Bill Burnham has up a long-promised piece on how the deal-flow model of venture capital is dead. There is, as he correctly argues, too much capital and too much competition in the venture industry for venture firms to sit by the stream like bears waiting for passing salmon. Yes, that approach worked for years — and it still works in some small markets and for a few (very few) marquee firms — but for everyone else the old deal flow model is no longer an option.

Why? Because deals get too competitive too quickly. And at least as importantly, by the time you see something it is either some deal you shouldn’t want, or it is a deal that has already been shaped by other venture hands into a form that does not interest you as an investment.
Bill’s alternative: Thesis-based venture investing.

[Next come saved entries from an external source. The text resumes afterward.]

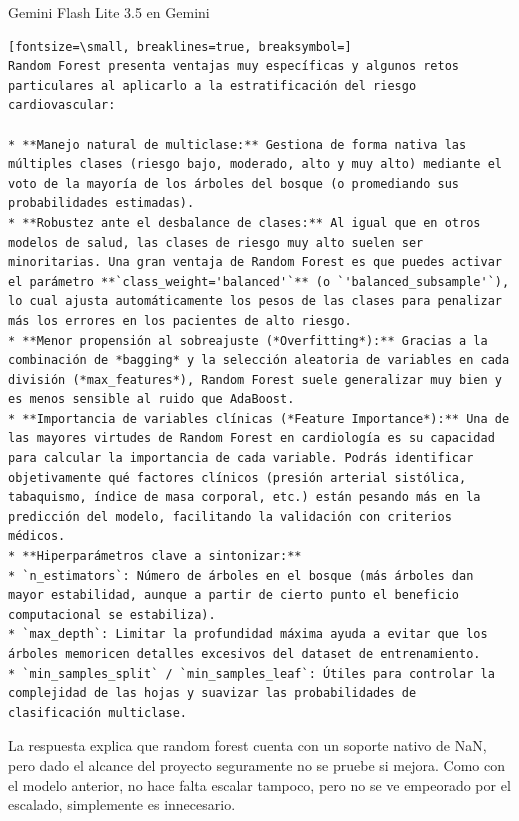 \documentclass[12pt,a4paper,oneside]{book}
\begin{document}
\begin{iaresp}{Gemini Flash Lite 3.5 en Gemini}
\begin{Verbatim}[fontsize=\small, breaklines=true, breaksymbol=]
Random Forest presenta ventajas muy específicas y algunos retos particulares al aplicarlo a la estratificación del riesgo cardiovascular:

* **Manejo natural de multiclase:** Gestiona de forma nativa las múltiples clases (riesgo bajo, moderado, alto y muy alto) mediante el voto de la mayoría de los árboles del bosque (o promediando sus probabilidades estimadas).
* **Robustez ante el desbalance de clases:** Al igual que en otros modelos de salud, las clases de riesgo muy alto suelen ser minoritarias. Una gran ventaja de Random Forest es que puedes activar el parámetro **`class_weight='balanced'`** (o `'balanced_subsample'`), lo cual ajusta automáticamente los pesos de las clases para penalizar más los errores en los pacientes de alto riesgo.
* **Menor propensión al sobreajuste (*Overfitting*):** Gracias a la combinación de *bagging* y la selección aleatoria de variables en cada división (*max_features*), Random Forest suele generalizar muy bien y es menos sensible al ruido que AdaBoost.
* **Importancia de variables clínicas (*Feature Importance*):** Una de las mayores virtudes de Random Forest en cardiología es su capacidad para calcular la importancia de cada variable. Podrás identificar objetivamente qué factores clínicos (presión arterial sistólica, tabaquismo, índice de masa corporal, etc.) están pesando más en la predicción del modelo, facilitando la validación con criterios médicos.
* **Hiperparámetros clave a sintonizar:**
* `n_estimators`: Número de árboles en el bosque (más árboles dan mayor estabilidad, aunque a partir de cierto punto el beneficio computacional se estabiliza).
* `max_depth`: Limitar la profundidad máxima ayuda a evitar que los árboles memoricen detalles excesivos del dataset de entrenamiento.
* `min_samples_split` / `min_samples_leaf`: Útiles para controlar la complejidad de las hojas y suavizar las probabilidades de clasificación multiclase.
\end{Verbatim}
\end{iaresp}
\begin{iaanalisis}
La respuesta explica que random forest cuenta con un soporte nativo de NaN, pero dado el alcance del proyecto seguramente no se pruebe si mejora. Como con el modelo anterior, no hace falta escalar tampoco, pero no se ve empeorado por el escalado, simplemente es innecesario.
\end{iaanalisis}
\end{document}
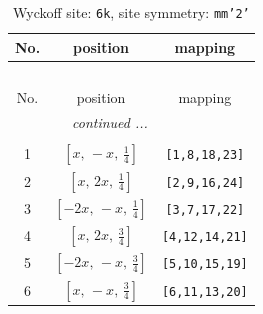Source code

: \documentclass[fleqn,8pt]{jsarticle}
\begin{document}
\renewcommand{\arraystretch}{1.2}
\begin{longtable}{ccc}
\caption{Wyckoff site: {\tt 6k}, site symmetry: {\tt mm'2'}}
 \\
 \hline \hline
No. & position & mapping \\ \hline \endfirsthead

\multicolumn{2}{l}{\tablename\ \thetable{}} \\
 \hline \hline
No. & position & mapping \\ \hline \endhead

 \hline \hline
\multicolumn{2}{r}{\footnotesize\it continued ...} \\ \endfoot

 \hline \hline
\multicolumn{2}{r}{} \\ \endlastfoot

1 & $\left[ x,\, - x,\, \frac{1}{4} \right]$ & {\tt [1,8,18,23]} \\ \hline
2 & $\left[ x,\, 2 x,\, \frac{1}{4} \right]$ & {\tt [2,9,16,24]} \\ \hline
3 & $\left[ - 2 x,\, - x,\, \frac{1}{4} \right]$ & {\tt [3,7,17,22]} \\ \hline
4 & $\left[ x,\, 2 x,\, \frac{3}{4} \right]$ & {\tt [4,12,14,21]} \\ \hline
5 & $\left[ - 2 x,\, - x,\, \frac{3}{4} \right]$ & {\tt [5,10,15,19]} \\ \hline
6 & $\left[ x,\, - x,\, \frac{3}{4} \right]$ & {\tt [6,11,13,20]} \\
\end{longtable}
\renewcommand{\arraystretch}{1.2}
\end{document}
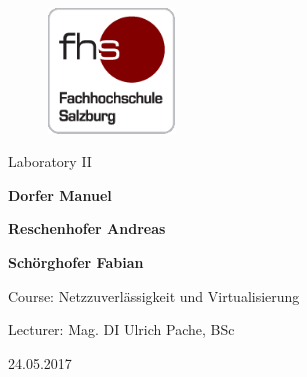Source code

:
\begin{titlepage}

\hspace{7cm}

\begin{figure}[!ht]
	\centering
	\includegraphics[width=0.3\textwidth]{fhs_logo_web.png}
\end{figure}

\begin{center}
	\vspace{2cm}
	\Huge Laboratory II
	\vspace{3cm}
	
	\Large{\bf\large Dorfer Manuel}	
	
	\Large{\bf\large Reschenhofer Andreas}
	
	\Large{\bf\large Schörghofer Fabian}
	\vspace{5cm}

	\large Course: Netzzuverlässigkeit und Virtualisierung 
	
	\large Lecturer: Mag. DI Ulrich Pache, BSc 
	
	\large 24.05.2017
\end{center}

\end{titlepage}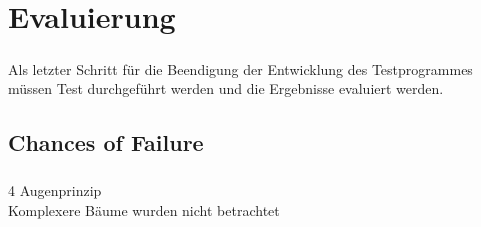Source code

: \chapter{Evaluierung}\label{chp:Evaluierung}
\paragraph{}

Als letzter Schritt für die Beendigung der Entwicklung des Testprogrammes müssen Test durchgeführt werden und die Ergebnisse evaluiert werden.

\section{Chances of Failure}
\paragraph{}
4 Augenprinzip\\
Komplexere Bäume wurden nicht betrachtet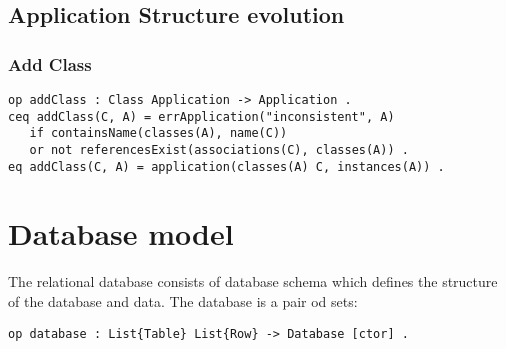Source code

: \documentclass[11pt]{article}
\begin{document}
\subsection{Application Structure evolution}
\subsubsection{Add Class}
\begin{verbatim}
op addClass : Class Application -> Application .
ceq addClass(C, A) = errApplication("inconsistent", A) 
   if containsName(classes(A), name(C))  
   or not referencesExist(associations(C), classes(A)) .
eq addClass(C, A) = application(classes(A) C, instances(A)) .
\end{verbatim}


\section{Database model}
The relational database consists of database schema which defines the structure of the database and data. The database is a pair od sets:
\begin{verbatim}
op database : List{Table} List{Row} -> Database [ctor] .
\end{verbatim}
\end{document}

This approach stresses taking the initiative to develop an investment thesis based on focused expertise and then using that investment thesis as the basis for a directed deal acquisition campaign designed to either ferret out those existing start-ups that fit into this investment thesis or to help create new companies that can take advantage of an identified opportunity.

While that may sound perfectly sensible, and many entrepreneurs can be forgiven for thinking that the preceding is what most venture investors were already doing (they were not), it is not easy to do. Picking a thesis and sticking to it is tough. It often forces you to travel more than seems optimal, as you look for deals that meet your newly-narrowed criteria. At the same time, it presupposes that venture investors’ have a solid idea what they should be investing in. The truth is, as many entrepreneurs have discovered to their chagrin and lost time, what VCs say they want is often uncorrelated with what they later invest in. Today’s hot sector is tomorrow’s dreg — and both often turn out to be the wrong place to invest.
Nevertheless, Bill makes some very good points, and his piece is worth reading. And while I generally agree with him, I think the structural changes required in venture personnel is going to make this a long-cycle change in the venture industry at best. I’d happily be proven wrong as I’m a doggedly theme-oriented investor to a fault, but that would be too easy, now wouldn’t it.